(Items listed in a dataset)
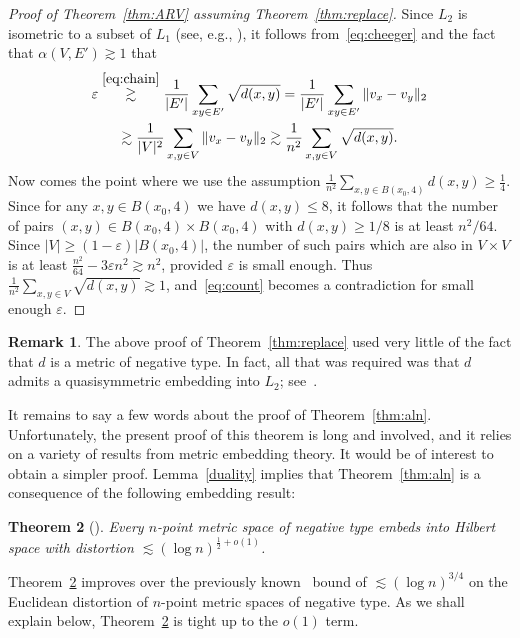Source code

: \documentclass{icm2010}
\newtheorem{theorem}{Theorem}[section]
\theoremstyle{definition}
\newcommand{\1}{\mathbf{1}}
\renewcommand{\le}{\leqslant}
\renewcommand{\ge}{\geqslant}
\newcommand{\e}{\varepsilon}
\newtheorem{rem}[theorem]{Remark}
\begin{document}
\begin{proof}[Proof of Theorem~\ref{thm:ARV} assuming Theorem~\ref{thm:replace}]
Since $L_2$ is isometric to a subset of $L_1$ (see, e.g., \cite{Woj91}), it follows from~\eqref{eq:cheeger} and the fact that $\alpha(V,E')\gtrsim 1$ that
\begin{multline}\label{eq:count}
\e\stackrel{\eqref{eq:chain}}{\gtrsim} \frac{1}{|E'|}\sum_{xy\in E'}\sqrt{d(x,y)}=\frac{1}{|E'|}\sum_{xy\in E'}\|v_x-v_y\|_2\\\gtrsim \frac{1}{|V|^2}\sum_{x,y\in V}\|v_x-v_y\|_2\gtrsim \frac{1}{n^2}\sum_{x,y\in V}\sqrt{d(x,y)}.
\end{multline}
Now comes the point where we use the assumption $\frac{1}{n^2}\sum_{x,y\in B(x_0,4)}d(x,y)\ge\frac14$. Since for any $x,y\in B(x_0,4)$ we have $d(x,y)\le 8$, it follows that the number of pairs $(x,y)\in B(x_0,4)\times B(x_0,4)$ with $d(x,y)\ge 1/8$ is at least $n^2/64$. Since $|V|\ge (1-\e)|B(x_0,4)|$, the number of such pairs which are also in $V\times V$ is at least $\frac{n^2}{64}-3\e n^2\gtrsim n^2$, provided $\e$ is small enough. Thus $\frac{1}{n^2}\sum_{x,y\in V}\sqrt{d(x,y)}\gtrsim 1$, and~\eqref{eq:count} becomes a contradiction for small enough $\e$.
\end{proof}

\begin{rem}
The above proof of Theorem~\ref{thm:replace} used very little of the
fact that $d$ is a metric of negative type. In fact, all that was
required was that $d$ admits a quasisymmetric embedding into $L_2$;
see~\cite{NRS05}.
\end{rem}


It remains to say a few words about the proof of
Theorem~\ref{thm:aln}. Unfortunately, the present proof of this
theorem is long and involved, and it relies on a variety of results
from metric embedding theory. It would be of interest to obtain a
simpler proof. Lemma~\ref{duality} implies that
Theorem~\ref{thm:aln} is a consequence of the following embedding
result:

\begin{theorem}[\cite{ALN08}]\label{thm:embed ALN}
Every $n$-point metric space of negative type embeds into Hilbert
space with distortion $\lesssim (\log n)^{\frac12+o(1)}$.
\end{theorem}
Theorem~\ref{thm:embed ALN} improves over the previously
known~\cite{CGR08} bound of $\lesssim (\log n)^{3/4}$ on the
Euclidean distortion of $n$-point metric spaces of negative type. As
we shall explain below, Theorem~\ref{thm:embed ALN} is tight up to the $o(1)$ term.
\end{document}
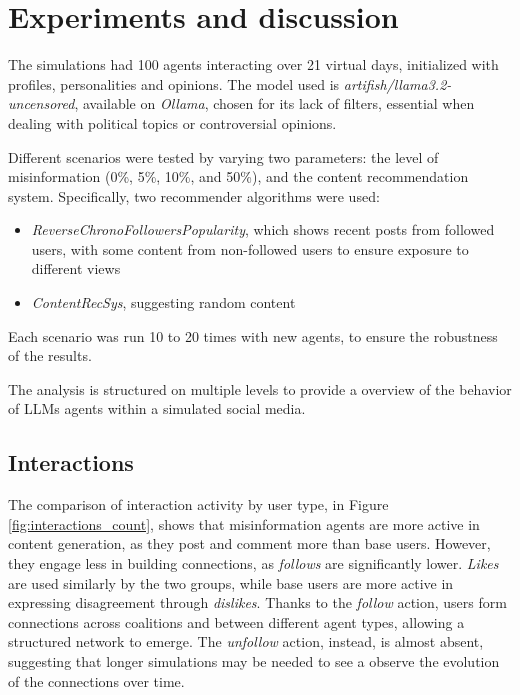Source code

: \section{Experiments and discussion}
\label{sec:experiments}

The simulations had 100 agents interacting over 21 virtual days, initialized with profiles, personalities and opinions.
The model used is \textit{artifish/llama3.2-uncensored}, available on \textit{Ollama}, chosen for its lack of filters, essential when dealing with political topics or controversial opinions.

Different scenarios were tested by varying two parameters: the level of misinformation (0\%, 5\%, 10\%, and 50\%), and the content recommendation system.
Specifically, two recommender algorithms were used:
\begin{itemize}
    \item \textit{ReverseChronoFollowersPopularity}, which shows recent posts from followed users, with some content from non-followed users to ensure exposure to different views
    \item \textit{ContentRecSys}, suggesting random content
\end{itemize}

Each scenario was run 10 to 20 times with new agents, to ensure the robustness of the results.



\medskip
The analysis is structured on multiple levels to provide a overview of the behavior of LLMs agents within a simulated social media.

\subsection{Interactions}

The comparison of interaction activity by user type, in Figure \ref{fig:interactions_count}, shows that misinformation agents are more active in content generation, as they post and comment more than base users. However, they engage less in building connections, as \textit{follows} are significantly lower.
\textit{Likes} are used similarly by the two groups, while base users are more active in expressing disagreement through \textit{dislikes}.
Thanks to the \textit{follow} action, users form connections across coalitions and between different agent types, allowing a structured network to emerge. The \textit{unfollow} action, instead, is almost absent, suggesting that longer simulations may be needed to see a observe the evolution of the connections over time.

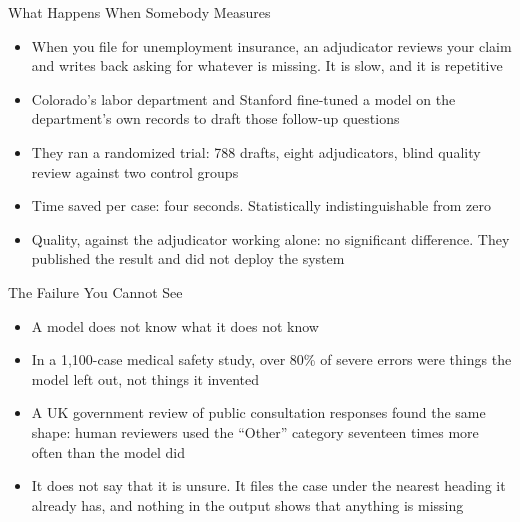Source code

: \documentclass[aspectratio=169]{beamer}
\begin{document}
\begin{frame}{What Happens When Somebody Measures}
    \begin{itemize}\setlength{\itemsep}{6pt}
        \item When you file for unemployment insurance, an adjudicator reviews your claim and
              writes back asking for whatever is missing. It is slow, and it is repetitive
        \item Colorado's labor department and Stanford fine-tuned a model on the department's
              own records to draft those follow-up questions
        \item They ran a randomized trial: 788 drafts, eight adjudicators, blind quality
              review against two control groups
        \item Time saved per case: four seconds. Statistically indistinguishable from zero
        \item Quality, against the adjudicator working alone: no significant difference.
              They published the result and did not deploy the system
    \end{itemize}
\end{frame}

\begin{frame}{The Failure You Cannot See}
    \begin{itemize}\setlength{\itemsep}{7pt}
        \item A model does not know what it does not know
        \item In a 1,100-case medical safety study, over 80\% of severe errors were things
              the model left out, not things it invented
        \item A UK government review of public consultation responses found the same shape:
              human reviewers used the ``Other'' category seventeen times more often than the
              model did
        \item It does not say that it is unsure. It files the case under the nearest heading
              it already has, and nothing in the output shows that anything is missing
    \end{itemize}
\end{frame}
\end{document}
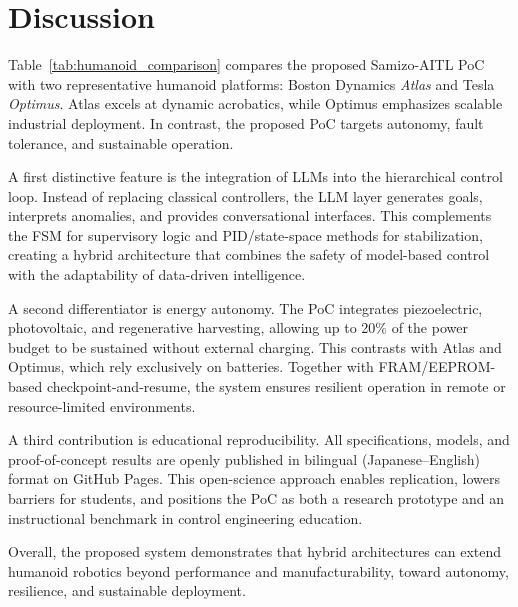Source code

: \section{Discussion}
Table~\ref{tab:humanoid_comparison} compares the proposed Samizo-AITL PoC
with two representative humanoid platforms: Boston Dynamics \textit{Atlas} 
and Tesla \textit{Optimus}.
Atlas excels at dynamic acrobatics, while Optimus emphasizes scalable
industrial deployment. In contrast, the proposed PoC targets autonomy,
fault tolerance, and sustainable operation.

A first distinctive feature is the integration of LLMs into the hierarchical
control loop. Instead of replacing classical controllers, the LLM layer
generates goals, interprets anomalies, and provides conversational interfaces.
This complements the FSM for supervisory logic and PID/state-space methods
for stabilization, creating a hybrid architecture that combines the safety
of model-based control with the adaptability of data-driven intelligence.

A second differentiator is energy autonomy. The PoC integrates
piezoelectric, photovoltaic, and regenerative harvesting,
allowing up to 20\% of the power budget to be sustained
without external charging. This contrasts with Atlas and Optimus,
which rely exclusively on batteries. Together with FRAM/EEPROM-based
checkpoint-and-resume, the system ensures resilient operation
in remote or resource-limited environments.

A third contribution is educational reproducibility.
All specifications, models, and proof-of-concept results are openly published
in bilingual (Japanese–English) format on GitHub Pages.
This open-science approach enables replication, lowers barriers for students,
and positions the PoC as both a research prototype and an instructional
benchmark in control engineering education.

Overall, the proposed system demonstrates that hybrid architectures
can extend humanoid robotics beyond performance and manufacturability,
toward autonomy, resilience, and sustainable deployment.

# REQUIRED WORK
In the records above, return only the line that contains "benchmark in control engineering education." and every line after it through the last, exactly as they appear.

# EXERCISE RESPONSE
benchmark in control engineering education.

Overall, the proposed system demonstrates that hybrid architectures
can extend humanoid robotics beyond performance and manufacturability,
toward autonomy, resilience, and sustainable deployment.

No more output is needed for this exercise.